“Is not my word like fire, declares the LORD, and like a hammer that breaks the rock in pieces?” Jeremiah 23:29
Below you will find a memorable quotation from one of the most perceptive books on critiquing the modern culture that I have read in recent years–Above All Earthly Powr’s: Christ in a Postmodern World. Although this volume is almost twenty years old, it still delivers a timely evaluation of modern culture. Prof. David F. Wells, of Gordon-Conwell Theological Seminary, writes about the power and authority of the Word of God, and, how the culture–both inside and outside the church–truly suffers when the Bible is neglected. He thoughtfully observes,
“For it is certainly the case that the Word of God, read or preached, has the power to enter the innermost crevices of a person’s being, to shine light in unwanted places, to explode the myths and debits by which fallen life sustains itself, and to bring that person face to face with the eternal God. It is this biblical Word which God uses to bring repentance, to excite faith, to give new life, to sustain that life once given, to correct, nurture, and guide the Church (Jer. 23:29; 2 Tim. 3:16; Heb. 4:12; Jas. 1:18).
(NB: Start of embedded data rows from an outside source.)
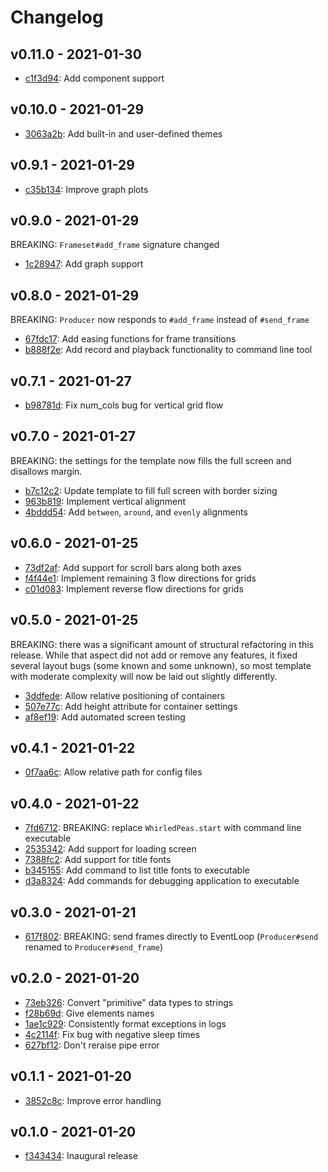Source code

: # Changelog

## v0.11.0 - 2021-01-30

- [c1f3d94](https://github.com/tcollier/whirled_peas/tree/c1f3d944a35305c3032681db13ffd6142a7e19e4): Add component support

## v0.10.0 - 2021-01-29

- [3063a2b](https://github.com/tcollier/whirled_peas/tree/3063a2becb7680b5e320a1733b3da933e6c65210): Add built-in and user-defined themes

## v0.9.1 - 2021-01-29

- [c35b134](https://github.com/tcollier/whirled_peas/tree/c35b134e1340b8b5f1d1fb0e6e56dc2a99b52e94): Improve graph plots

## v0.9.0 - 2021-01-29

BREAKING: `Frameset#add_frame` signature changed

- [1c28947](https://github.com/tcollier/whirled_peas/tree/1c28947980eedce034d2596732ee4860717904c5): Add graph support

## v0.8.0 - 2021-01-29

BREAKING: `Producer` now responds to `#add_frame` instead of `#send_frame`

- [67fdc17](https://github.com/tcollier/whirled_peas/tree/67fdc172434cb97f31ca20a674f28aefec6babb3): Add easing functions for frame transitions
- [b888f2e](https://github.com/tcollier/whirled_peas/tree/b888f2e7a3b7c3341300326b417641cc8cf2e89b): Add record and playback functionality to command line tool

## v0.7.1 - 2021-01-27

- [b98781d](https://github.com/tcollier/whirled_peas/tree/b98781de23a24b596955f25cfc48936c0cc1efac): Fix num_cols bug for vertical grid flow

## v0.7.0 - 2021-01-27

BREAKING: the settings for the template now fills the full screen and disallows margin.

- [b7c12c2](https://github.com/tcollier/whirled_peas/tree/b7c12c2c34d7077b9c2496d05ddd0c6d1eb90699): Update template to fill full screen with border sizing
- [963b819](https://github.com/tcollier/whirled_peas/tree/963b8196f0d046ba03c893f07e5578bf8c88b7a3): Implement vertical alignment
- [4bddd54](https://github.com/tcollier/whirled_peas/tree/4bddd54bec5c8f93d145c285379c1816f313f35e): Add `between`, `around`, and `evenly` alignments

## v0.6.0 - 2021-01-25

- [73df2af](https://github.com/tcollier/whirled_peas/tree/73df2af1f1eac37fe94f720dce16da1ed568dade): Add support for scroll bars along both axes
- [f4f44e1](https://github.com/tcollier/whirled_peas/tree/f4f44e1ff6c75ed03cd682e3fa9921401dcd2d00): Implement remaining 3 flow directions for grids
- [c01d083](https://github.com/tcollier/whirled_peas/tree/c01d083e10bf70983109a8def836bb181099f59c): Implement reverse flow directions for grids

## v0.5.0 - 2021-01-25

BREAKING: there was a significant amount of structural refactoring in this release. While that aspect did not add or remove any features, it fixed several layout bugs (some known and some unknown), so most template with moderate complexity will now be laid out slightly differently.

- [3ddfede](https://github.com/tcollier/whirled_peas/tree/3ddfedee4ab2fadeecbe82c7c9caf25c2988f095): Allow relative positioning of containers
- [507e77c](https://github.com/tcollier/whirled_peas/tree/507e77c551bcb9cc832d5c24e2f24eb1afe4eddc): Add height attribute for container settings
- [af8ef19](https://github.com/tcollier/whirled_peas/tree/af8ef1950edebcd23a57a04982b22a56296ee09b): Add automated screen testing

## v0.4.1 - 2021-01-22

- [0f7aa6c](https://github.com/tcollier/whirled_peas/tree/0f7aa6ccc07323230dd602cb43e0341de5a69ad8): Allow relative path for config files

## v0.4.0 - 2021-01-22

- [7fd6712](https://github.com/tcollier/whirled_peas/tree/7fd6712818c94cdbfd81828277ca67c705e01793): BREAKING: replace `WhirledPeas.start` with command line executable
- [2535342](https://github.com/tcollier/whirled_peas/tree/25353424f1ab4af4880f44eb7ddd28afefbbb9b2): Add support for loading screen
- [7388fc2](https://github.com/tcollier/whirled_peas/tree/7388fc2eacdc8045b725311c11d650d6b8654be8): Add support for title fonts
- [b345155](https://github.com/tcollier/whirled_peas/tree/b345155b1c212cabe73f9a2562ac8dbbedbbb6df): Add command to list title fonts to executable
- [d3a8324](https://github.com/tcollier/whirled_peas/tree/d3a832496c36985993217ff11b6d83dd4697c4ed): Add commands for debugging application to executable

## v0.3.0 - 2021-01-21

- [617f802](https://github.com/tcollier/whirled_peas/tree/617f8027d6688a2ec81a3e594e529c94485cee85): BREAKING: send frames directly to EventLoop (`Producer#send` renamed to `Producer#send_frame`)

## v0.2.0 - 2021-01-20

- [73eb326](https://github.com/tcollier/whirled_peas/tree/73eb326426f9814e91e3bc7a60dfd87be3d69f7e): Convert "primitive" data types to strings
- [f28b69d](https://github.com/tcollier/whirled_peas/tree/f28b69df8b6cfc973da2ebc0b8da29b278f23433): Give elements names
- [1ae1c929](https://github.com/tcollier/whirled_peas/tree/1ae1c929429c2f8520054d33a064c2b6d71955fe): Consistently format exceptions in logs
- [4c2114f](https://github.com/tcollier/whirled_peas/tree/4c2114fd360fd98c65e6e32f905a377f09b919ee): Fix bug with negative sleep times
- [627bf12](https://github.com/tcollier/whirled_peas/tree/627bf126dd7f9c845f65105e0826d14a35a0a953): Don't reraise pipe error

## v0.1.1 - 2021-01-20

- [3852c8c](https://github.com/tcollier/whirled_peas/tree/3852c8c700c2e8fb92e65bbca1c99be74304c6d0): Improve error handling

## v0.1.0 - 2021-01-20

- [f343434](https://github.com/tcollier/whirled_peas/tree/f34343458097da04d5846ab13533e8226ba04d75): Inaugural release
The biblical Word is self-authenticating under the power of the Holy Spirit. This Word of God is the means by which God accomplishes his saving work in his people, and this is a work that no evangelist and no preacher can do. This is why the dearth of serious, sustained biblical preaching in the Church today is a serious matter. When the Church loses the Word of God it loses the very means by which God does his work. In its absence, therefore, a script is being written, however unwittingly, for the Church’s undoing, not in one cataclysmic moment, but in a slow, inexorable slide made up of piece by tiny piece of daily dereliction.”
David F. Wells, Above All Eartly Pow’rs, 8-9
You might think that taking the time to read this critique of modern culture is a colossal waste of your time! You might reason, instead, that as Christians we should just forcefully engage the culture with “both barrels blazing!” and forget analyzing what we know to be false! Now it is true that as Christians we should engage the culture. But let us not neglect to study the underlying assumptions of our enemy–(i.e.) the advocates of a Postmodern ideology–with its exaltation of the self and its rejection of all Christian revelation. And so, I would argue that it is well worth your time to read this significant book. Above All Earthly Pow’rs is the fourth volume in an ongoing series of theological tomes that David Wells has written over the past thirty years that document the demise of Western culture and how our lasting hope is only to be found in the Gospel of Jesus Christ.